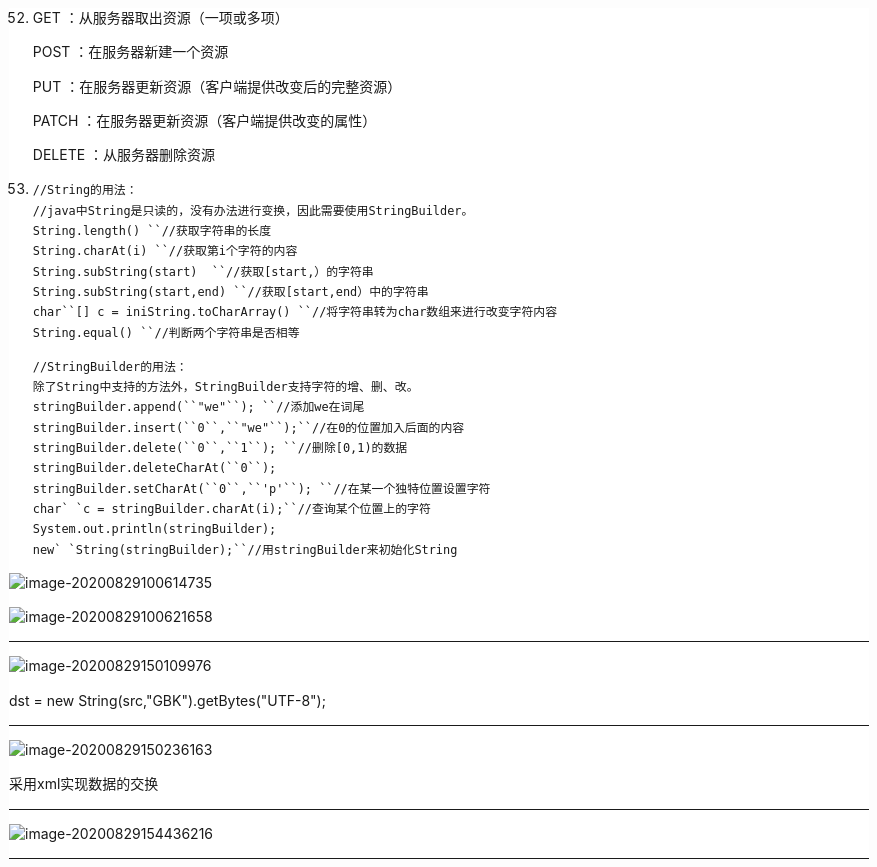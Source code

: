 52. GET ：从服务器取出资源（一项或多项）

    POST ：在服务器新建一个资源

    PUT ：在服务器更新资源（客户端提供改变后的完整资源）

    PATCH ：在服务器更新资源（客户端提供改变的属性）

    DELETE ：从服务器删除资源

53. ```
    //String的用法：
    //java中String是只读的，没有办法进行变换，因此需要使用StringBuilder。
    String.length() ``//获取字符串的长度
    String.charAt(i) ``//获取第i个字符的内容
    String.subString(start)  ``//获取[start,）的字符串
    String.subString(start,end) ``//获取[start,end）中的字符串
    char``[] c = iniString.toCharArray() ``//将字符串转为char数组来进行改变字符内容
    String.equal() ``//判断两个字符串是否相等
    ```

     

    ```
    //StringBuilder的用法：
    除了String中支持的方法外，StringBuilder支持字符的增、删、改。
    stringBuilder.append(``"we"``); ``//添加we在词尾
    stringBuilder.insert(``0``,``"we"``);``//在0的位置加入后面的内容
    stringBuilder.delete(``0``,``1``); ``//删除[0,1)的数据
    stringBuilder.deleteCharAt(``0``);
    stringBuilder.setCharAt(``0``,``'p'``); ``//在某一个独特位置设置字符
    char` `c = stringBuilder.charAt(i);``//查询某个位置上的字符
    System.out.println(stringBuilder);
    new` `String(stringBuilder);``//用stringBuilder来初始化String
    ```

![image-20200829100614735](C:\Users\SenseChuang\AppData\Roaming\Typora\typora-user-images\image-20200829100614735.png)

![image-20200829100621658](C:\Users\SenseChuang\AppData\Roaming\Typora\typora-user-images\image-20200829100621658.png)

---

![image-20200829150109976](C:\Users\SenseChuang\AppData\Roaming\Typora\typora-user-images\image-20200829150109976.png)

dst = new String(src,"GBK").getBytes("UTF-8");

---

![image-20200829150236163](C:\Users\SenseChuang\AppData\Roaming\Typora\typora-user-images\image-20200829150236163.png)

采用xml实现数据的交换

---

![image-20200829154436216](C:\Users\SenseChuang\AppData\Roaming\Typora\typora-user-images\image-20200829154436216.png)

---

+ + + + + + +

Copy every line in the entries above that has the string "Roaming" in it.

> _Answer to this task_:
![image-20200829100614735](C:\Users\SenseChuang\AppData\Roaming\Typora\typora-user-images\image-20200829100614735.png)
![image-20200829100621658](C:\Users\SenseChuang\AppData\Roaming\Typora\typora-user-images\image-20200829100621658.png)
![image-20200829150109976](C:\Users\SenseChuang\AppData\Roaming\Typora\typora-user-images\image-20200829150109976.png)
![image-20200829150236163](C:\Users\SenseChuang\AppData\Roaming\Typora\typora-user-images\image-20200829150236163.png)
![image-20200829154436216](C:\Users\SenseChuang\AppData\Roaming\Typora\typora-user-images\image-20200829154436216.png)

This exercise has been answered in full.